⟨

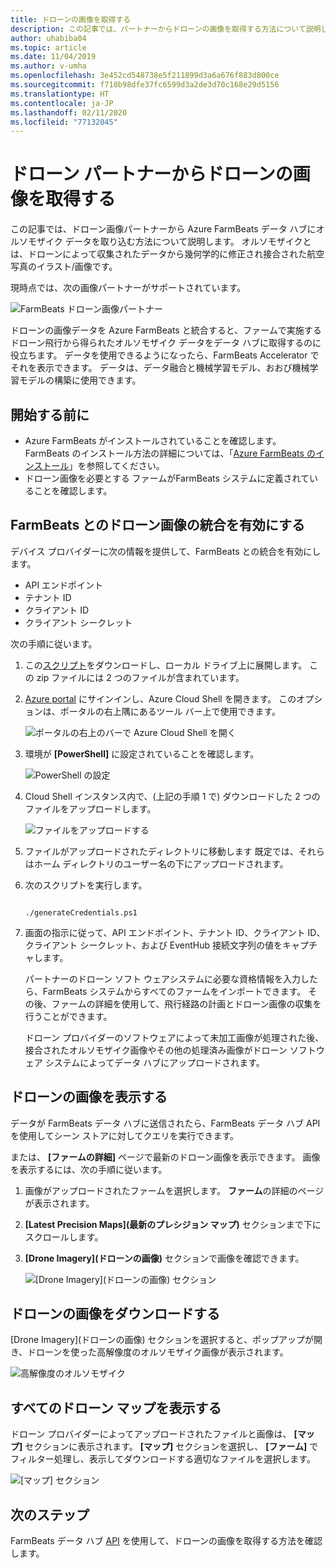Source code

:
 ```yaml
---
title: ドローンの画像を取得する
description: この記事では、パートナーからドローンの画像を取得する方法について説明します。
author: uhabiba04
ms.topic: article
ms.date: 11/04/2019
ms.author: v-umha
ms.openlocfilehash: 3e452cd548738e5f211899d3a6a676f883d800ce
ms.sourcegitcommit: f718b98dfe37fc6599d3a2de3d70c168e29d5156
ms.translationtype: HT
ms.contentlocale: ja-JP
ms.lasthandoff: 02/11/2020
ms.locfileid: "77132045"
---
```

# <a name="get-drone-imagery-from-drone-partners"></a>ドローン パートナーからドローンの画像を取得する

この記事では、ドローン画像パートナーから Azure FarmBeats データ ハブにオルソモザイク データを取り込む方法について説明します。 オルソモザイクとは、ドローンによって収集されたデータから幾何学的に修正され接合された航空写真のイラスト/画像です。

現時点では、次の画像パートナーがサポートされています。

  ![FarmBeats ドローン画像パートナー](./media/get-drone-imagery-from-drone-partner/drone-partner-1.png)

ドローンの画像データを Azure FarmBeats と統合すると、ファームで実施するドローン飛行から得られたオルソモザイク データをデータ ハブに取得するのに役立ちます。 データを使用できるようになったら、FarmBeats Accelerator でそれを表示できます。 データは、データ融合と機械学習モデル、おおび機械学習モデルの構築に使用できます。

## <a name="before-you-begin"></a>開始する前に

  - Azure FarmBeats がインストールされていることを確認します。 FarmBeats のインストール方法の詳細については、「[Azure FarmBeats のインストール](install-azure-farmbeats.md)」を参照してください。
  - ドローン画像を必要とする ファームがFarmBeats システムに定義されていることを確認します。

## <a name="enable-drone-imagery-integration-with-farmbeats"></a>FarmBeats とのドローン画像の統合を有効にする

デバイス プロバイダーに次の情報を提供して、FarmBeats との統合を有効にします。
 - API エンドポイント
 - テナント ID
 - クライアント ID
 - クライアント シークレット

次の手順に従います。

1. この[スクリプト](https://aka.ms/farmbeatspartnerscript)をダウンロードし、ローカル ドライブ上に展開します。 この zip ファイルには 2 つのファイルが含まれています。
2. [Azure portal](https://portal.azure.com/) にサインインし、Azure Cloud Shell を開きます。 このオプションは、ポータルの右上隅にあるツール バー上で使用できます。

    ![ポータルの右上のバーで Azure Cloud Shell を開く](./media/get-drone-imagery-from-drone-partner/navigation-bar-1.png)

3. 環境が **[PowerShell]** に設定されていることを確認します。

    ![PowerShell の設定](./media/get-drone-imagery-from-drone-partner/power-shell-new-1.png)

4. Cloud Shell インスタンス内で、(上記の手順 1 で) ダウンロードした 2 つのファイルをアップロードします。

    ![ファイルをアップロードする](./media/get-drone-imagery-from-drone-partner/power-shell-two-1.png)

5. ファイルがアップロードされたディレクトリに移動します 既定では、それらはホーム ディレクトリのユーザー名の下にアップロードされます。
6. 次のスクリプトを実行します。

    ```azurepowershell-interactive 

    ./generateCredentials.ps1   

    ```

7. 画面の指示に従って、API エンドポイント、テナント ID、クライアント ID、クライアント シークレット、および EventHub 接続文字列の値をキャプチャします。

    パートナーのドローン ソフト ウェアシステムに必要な資格情報を入力したら、FarmBeats システムからすべてのファームをインポートできます。 その後、ファームの詳細を使用して、飛行経路の計画とドローン画像の収集を行うことができます。

    ドローン プロバイダーのソフトウェアによって未加工画像が処理された後、接合されたオルソモザイク画像やその他の処理済み画像がドローン ソフトウェア システムによってデータ ハブにアップロードされます。

## <a name="view-drone-imagery"></a>ドローンの画像を表示する

データが FarmBeats データ ハブに送信されたら、FarmBeats データ ハブ API を使用してシーン ストアに対してクエリを実行できます。

または、 **[ファームの詳細]** ページで最新のドローン画像を表示できます。 画像を表示するには、次の手順に従います。

1. 画像がアップロードされたファームを選択します。 **ファーム**の詳細のページが表示されます。
2. **[Latest Precision Maps]\(最新のプレシジョン マップ\)** セクションまで下にスクロールします。
3. **[Drone Imagery]\(ドローンの画像\)** セクションで画像を確認できます。

    ![[Drone Imagery]\(ドローンの画像\) セクション](./media/get-drone-imagery-from-drone-partner/drone-imagery-1.png)

## <a name="download-drone-imagery"></a>ドローンの画像をダウンロードする

[Drone Imagery]\(ドローンの画像\) セクションを選択すると、ポップアップが開き、ドローンを使った高解像度のオルソモザイク画像が表示されます。

![高解像度のオルソモザイク](./media/get-drone-imagery-from-drone-partner/download-drone-imagery-1.png)

## <a name="view-all-drone-maps"></a>すべてのドローン マップを表示する

ドローン プロバイダーによってアップロードされたファイルと画像は、 **[マップ]** セクションに表示されます。 **[マップ]** セクションを選択し、 **[ファーム]** でフィルター処理し、表示してダウンロードする適切なファイルを選択します。

  ![[マップ] セクション](./media/get-drone-imagery-from-drone-partner/view-drone-maps-1.png)

## <a name="next-steps"></a>次のステップ

FarmBeats データ ハブ [API](rest-api-in-azure-farmbeats.md) を使用して、ドローンの画像を取得する方法を確認します。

⟩

Note each line of the entries that has "次の手順に従います" in it, and copy those lines.

## SOLUTION:
次の手順に従います。
または、 **[ファームの詳細]** ページで最新のドローン画像を表示できます。 画像を表示するには、次の手順に従います。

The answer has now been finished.